Jaisalmer is called India’s golden city because of the yellow sandstone buildings and sandy desert landscape. Located on the far end of the state of Rajasthan and in the heart of the Thar desert, it feels miles away from everywhere else in the subcontinent. It’s also very close to the Pakistani border. The city was founded in 1156 by Rajput king, Maharawal Jaisal Singh. Here are 20 magical pictures of Jaisalmer.
One of Jaisalmer’s trademarks is Sonar Quila or the Golden Fort. This UNESCO World Heritage site commands the horizon and looks like something straight out of a fairytale. Although it was built in 1156, it’s one of the few forts in the world that people still live in!

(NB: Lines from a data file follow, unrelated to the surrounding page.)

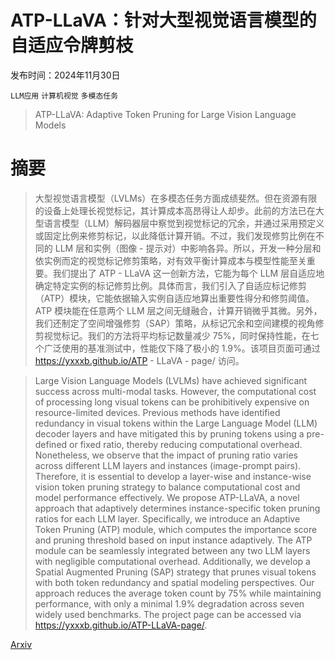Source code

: # ATP-LLaVA：针对大型视觉语言模型的自适应令牌剪枝

发布时间：2024年11月30日

`LLM应用` `计算机视觉` `多模态任务`

> ATP-LLaVA: Adaptive Token Pruning for Large Vision Language Models

# 摘要

> 大型视觉语言模型（LVLMs）在多模态任务方面成绩斐然。但在资源有限的设备上处理长视觉标记，其计算成本高昂得让人却步。此前的方法已在大型语言模型（LLM）解码器层中察觉到视觉标记的冗余，并通过采用预定义或固定比例来修剪标记，以此降低计算开销。不过，我们发现修剪比例在不同的 LLM 层和实例（图像 - 提示对）中影响各异。所以，开发一种分层和依实例而定的视觉标记修剪策略，对有效平衡计算成本与模型性能至关重要。我们提出了 ATP - LLaVA 这一创新方法，它能为每个 LLM 层自适应地确定特定实例的标记修剪比例。具体而言，我们引入了自适应标记修剪（ATP）模块，它能依据输入实例自适应地算出重要性得分和修剪阈值。ATP 模块能在任意两个 LLM 层之间无缝融合，计算开销微乎其微。另外，我们还制定了空间增强修剪（SAP）策略，从标记冗余和空间建模的视角修剪视觉标记。我们的方法将平均标记数量减少 75%，同时保持性能，在七个广泛使用的基准测试中，性能仅下降了极小的 1.9%。该项目页面可通过 https://yxxxb.github.io/ATP - LLaVA - page/ 访问。

> Large Vision Language Models (LVLMs) have achieved significant success across multi-modal tasks. However, the computational cost of processing long visual tokens can be prohibitively expensive on resource-limited devices. Previous methods have identified redundancy in visual tokens within the Large Language Model (LLM) decoder layers and have mitigated this by pruning tokens using a pre-defined or fixed ratio, thereby reducing computational overhead. Nonetheless, we observe that the impact of pruning ratio varies across different LLM layers and instances (image-prompt pairs). Therefore, it is essential to develop a layer-wise and instance-wise vision token pruning strategy to balance computational cost and model performance effectively. We propose ATP-LLaVA, a novel approach that adaptively determines instance-specific token pruning ratios for each LLM layer. Specifically, we introduce an Adaptive Token Pruning (ATP) module, which computes the importance score and pruning threshold based on input instance adaptively. The ATP module can be seamlessly integrated between any two LLM layers with negligible computational overhead. Additionally, we develop a Spatial Augmented Pruning (SAP) strategy that prunes visual tokens with both token redundancy and spatial modeling perspectives. Our approach reduces the average token count by 75% while maintaining performance, with only a minimal 1.9% degradation across seven widely used benchmarks. The project page can be accessed via https://yxxxb.github.io/ATP-LLaVA-page/.

[Arxiv](https://arxiv.org/abs/2412.00447)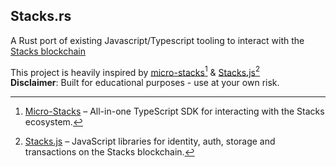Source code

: ## Stacks.rs

A Rust port of existing Javascript/Typescript tooling to interact with the [Stacks blockchain](https://www.stacks.co/what-is-stacks)

This project is heavily inspired by [micro-stacks][micro-stacks][^micro-stacks] & [Stacks.js][stacks.js][^stacks.js]</br>
**Disclaimer**: Built for educational purposes - use at your own risk.

[^stacks.js]: [Stacks.js] – JavaScript libraries for identity, auth, storage and transactions on the Stacks blockchain.
[^micro-stacks]: [Micro-Stacks] – All-in-one TypeScript SDK for interacting with the Stacks ecosystem.

[stacks.js]: https://github.com/hirosystems/stacks.js
[micro-stacks]: https://github.com/fungible-systems/micro-stacks
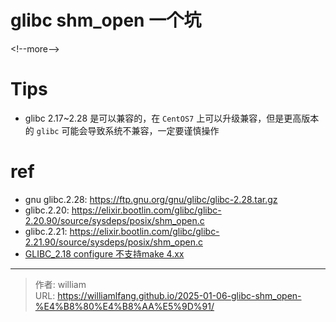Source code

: # glibc shm_open 一个坑




&lt;!--more--&gt;

# Tips

- glibc 2.17~2.28 是可以兼容的，在 `CentOS7` 上可以升级兼容，但是更高版本的 `glibc` 可能会导致系统不兼容，一定要谨慎操作

# ref

- gnu glibc.2.28: https://ftp.gnu.org/gnu/glibc/glibc-2.28.tar.gz
- glibc.2.20: https://elixir.bootlin.com/glibc/glibc-2.20.90/source/sysdeps/posix/shm_open.c
- glibc.2.21: https://elixir.bootlin.com/glibc/glibc-2.21.90/source/sysdeps/posix/shm_open.c
- [GLIBC_2.18 configure 不支持make 4.xx](https://zhuanlan.zhihu.com/p/397911151)


---

> 作者: william  
> URL: https://williamlfang.github.io/2025-01-06-glibc-shm_open-%E4%B8%80%E4%B8%AA%E5%9D%91/  

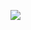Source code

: <a href="https://wakatime.com"><img src="https://wakatime.com/share/@mzyxnuel/661397d2-d0c8-4612-bab1-c6e28dace6f6.png" /></a>
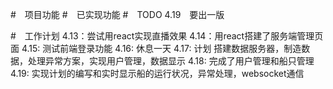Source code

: #　项目功能
#　已实现功能
#　TODO
4.19　要出一版

#　工作计划
4.13：尝试用react实现直播效果
4.14：用react搭建了服务端管理页面
4.15: 测试前端登录功能
4.16: 休息一天
4.17: 计划 搭建数据服务器，制造数据，处理异常方案，实现用户管理，数据显示
4.18: 完成了用户管理和船只管理
4.19: 实现计划的编写和实时显示船的运行状况，异常处理，websocket通信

There is a palace, many temples, havelis, and alleys to explore within.
Colorful handmade Rajasthani string puppets or kathputhlis line the external fort walls near the main entrance.
The narrow and winding alleys of Jaisalmer Fort. Notice how close the houses are built to the main path. You always have to be on the lookout for stray dogs, scooters, wandering cows, and poop!
Another deserted street within Jaisalmer Fort. And yes, that’s silver tinsel strung from house to house! It sparkled so beautifully under the desert sunshine.
Jaisalmer Fort looks completely different when darkness falls. Doesn’t it look like something straight out of Arabian Nights?
The extremely detailed sandstone facade of one of Jaisalmer’s famous havelis, Patwon ki Haveli. It is actually a collection of five smaller havelis. It is also the oldest haveli in Jaisalmer.
This is the exterior of another famous haveli in the city, Salim Singh ki Haveli. Our guide also mentioned that haveli means house of wind ( hawa) and sunlight ( veli).
The inside of Patwon ki Haveli. There are so many chiseled windows, doorways, and arches!
Looking out at the street scene below from a beautiful window frame in Patwon ki Haveli.
Bada Bagh is located a few kilometers away from the city center. Its name means Big Garden. This cenotaph complex is dedicated to Jaisalmer’s dead royals. It is made up of chhatris (dome-shaped pavilions that memorialize a person’s death).
One of the best times to visit Bada Bagh is near sunset when the structures turn a beautiful golden color. You can rent a taxi or rickshaw from the city to get there.
One of the highlights of Jaisalmer is Gadisar Lake. This manmade lake used to be the main source of water for the city. There are small temples and shrines on its shores and the water is teeming with catfish. If you go at certain times, you can see people at the temple feeding the catfish! It is a spectacle not for the squeamish! You can also rent paddle boats here.
This is what modern-day Jaisalmer looks like.
One of the most popular things to do in Jaisalmer is to go on an overnight camel safari in the Thar Desert. There are many tour operators in the area so ask your hotel or guide to recommend a good one.
This is Jesse’s camel, Victoria. He was so sweet-tempered throughout the journey.
Camels resting after a morning ride. Surprisingly, these camels didn’t behave as badly as the ones I encountered in Egypt!
On an overnight camel safari, you get to sleep under the stars on a sand dune! You also get to listen to the tinkling of the bells around the camel’s necks. What more could you ask for? #bestsleepever
This is the main entrance to Kuldhara, a deserted village about 20 kilometers away from the city. It has been abandoned since the 19th century. According to local legend, the village was abandoned because Salim Singh, a rich man from Jaisalmer, wanted a beautiful girl from the village and sent his guards to force the villagers to hand her over. The villagers asked the guards to return the next day and they abandoned the village overnight. It is also reputed to be haunted and cursed by the former inhabitants so no one else can live there.
You can climb the rooftops of some houses and buildings in Kuldhara. In the foreground is an ornate temple roof. Kuldhara used to be inhabited by Brahmins.
Some of the structures in the village are still standing, like this sandstone stairway to the roof of one of the houses.